'I'd have wanted to kill a few of them last night'
Keane annoyed by lethargic Belarus defeat
If the story of Tuesday night was the anxiety and tension that surrounded the paring down of Ireland's Euro 2016 squad, it's clear that Roy Keane was experiencing different emotions.
This trip to Cork was a homecoming of sorts for the Ireland assistant, whose name was chanted by the Turner's Cross crowd during the slightly sheepish lap of honour which followed a disappointing 2-1 defeat to Belarus.
The assistant manager did have sympathy with some of the individuals that were subsequently shown the door. He doesn't know of anybody with a bad word to say about David Forde and admitted there was a cruel aspect to his departure. Eunan O'Kane was referenced as a player that might have a future.
Darron Gibson? In polite terms, his former Manchester United colleague indicated that the Derry man really should have gone out on loan.
But as he landed at the Radisson Blu Hotel after training at the nearby Fota Island resort, it was clear that Keane was there to send a message to some players who did make the plane. His disgust with the performance in the Belarus non-event was thinly disguised.
In trademark fashion, he precisely fired the bullets. "I'd have wanted to kill a few of them last night," he quipped.
Aiden McGeady, an old sparring partner, might well have been on top of the list.
"I think he can play a lot better but maybe that's the story of Aiden's career," he said.
A question about Jeff Hendrick's and Daryl Murphy's lack of match sharpness was intercepted before it could be completed.
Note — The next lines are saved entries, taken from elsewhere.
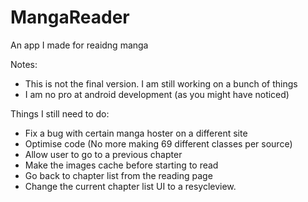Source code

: # MangaReader

An app I made for reaidng manga


Notes:
  - This is not the final version. I am still working on a bunch of things
  - I am no pro at android development (as you might have noticed)
  
  
Things I still need to do:
  - Fix a bug with certain manga hoster on a different site
  - Optimise code (No more making 69 different classes per source)
  - Allow user to go to a previous chapter
  - Make the images cache before starting to read
  - Go back to chapter list from the reading page
  - Change the current chapter list UI to a resycleview.    
    
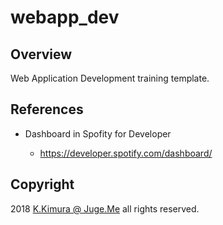# webapp_dev


## Overview

Web Application Development training template.



## References

- Dashboard in Spofity for Developer

    - https://developer.spotify.com/dashboard/


## Copyright

2018 [K.Kimura @ Juge.Me](https://github.com/dotnsf) all rights reserved.
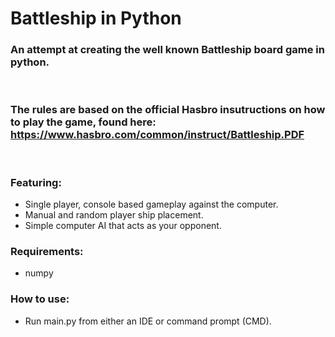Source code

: # Battleship in Python

### An attempt at creating the well known Battleship board game in python.

<br>

### The rules are based on the official Hasbro insutructions on how to play the game, found here: https://www.hasbro.com/common/instruct/Battleship.PDF

<br>

### Featuring:
-  Single player, console based gameplay against the computer.
-  Manual and random player ship placement.
-  Simple computer AI that acts as your opponent.

### Requirements:
- numpy

### How to use:
- Run main.py from either an IDE or command prompt (CMD).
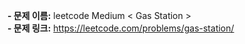 **- 문제 이름:** leetcode Medium < Gas Station >  
**- 문제 링크:** https://leetcode.com/problems/gas-station/
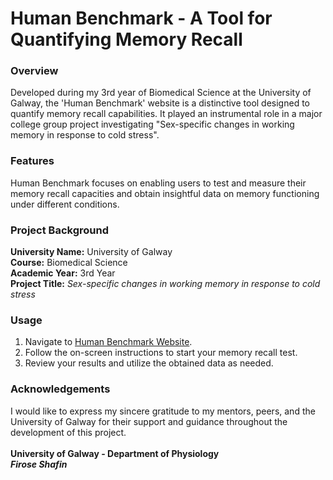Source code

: # Human Benchmark - A Tool for Quantifying Memory Recall
### Overview
Developed during my 3rd year of Biomedical Science at the University of Galway, the 'Human Benchmark' website is a distinctive tool designed to quantify memory recall capabilities.
It played an instrumental role in a major college group project investigating "Sex-specific changes in working memory in response to cold stress".

### Features
Human Benchmark focuses on enabling users to test and measure their memory recall capacities and obtain insightful data on memory functioning under different conditions.

### Project Background
**University Name:** University of Galway
<br>**Course:** Biomedical Science
<br>**Academic Year:** 3rd Year
<br>**Project Title:** *Sex-specific changes in working memory in response to cold stress*

### Usage
1. Navigate to [Human Benchmark Website](https://www.firoseshafin.com/HumanBenchmark/).
2. Follow the on-screen instructions to start your memory recall test.
3. Review your results and utilize the obtained data as needed.

### Acknowledgements
I would like to express my sincere gratitude to my mentors, peers, and the University of Galway for their support and guidance throughout the development of this project.
<br>
<br> **University of Galway - Department of Physiology**
<br> _**Firose Shafin**_
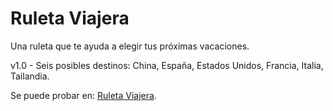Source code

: # Ruleta Viajera

Una ruleta que te ayuda a elegir tus próximas vacaciones.

v1.0 - Seis posibles destinos: China, España, Estados Unidos, Francia, Italia, Tailandia.

Se puede probar en: [Ruleta Viajera](https://hectorconte.github.io/ruleta-viajera/).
"You could tell," he said. "The two players you've mentioned have got to up the ante. Sometimes we fall into it and make excuses for players that they've not played football.
"They're still training, they still have to control the ball and run. You can forgive match sharpness but you've got to get yourself in good shape and prepare properly. You're playing international football. Control the bloody ball. Pass it and move to your mates. And if you lose it, run back like you care."
Later on, a discussion about Murphy revealed that Keane was willing to cut the Ipswich player some slack as he continues his search for a breakthrough international goal.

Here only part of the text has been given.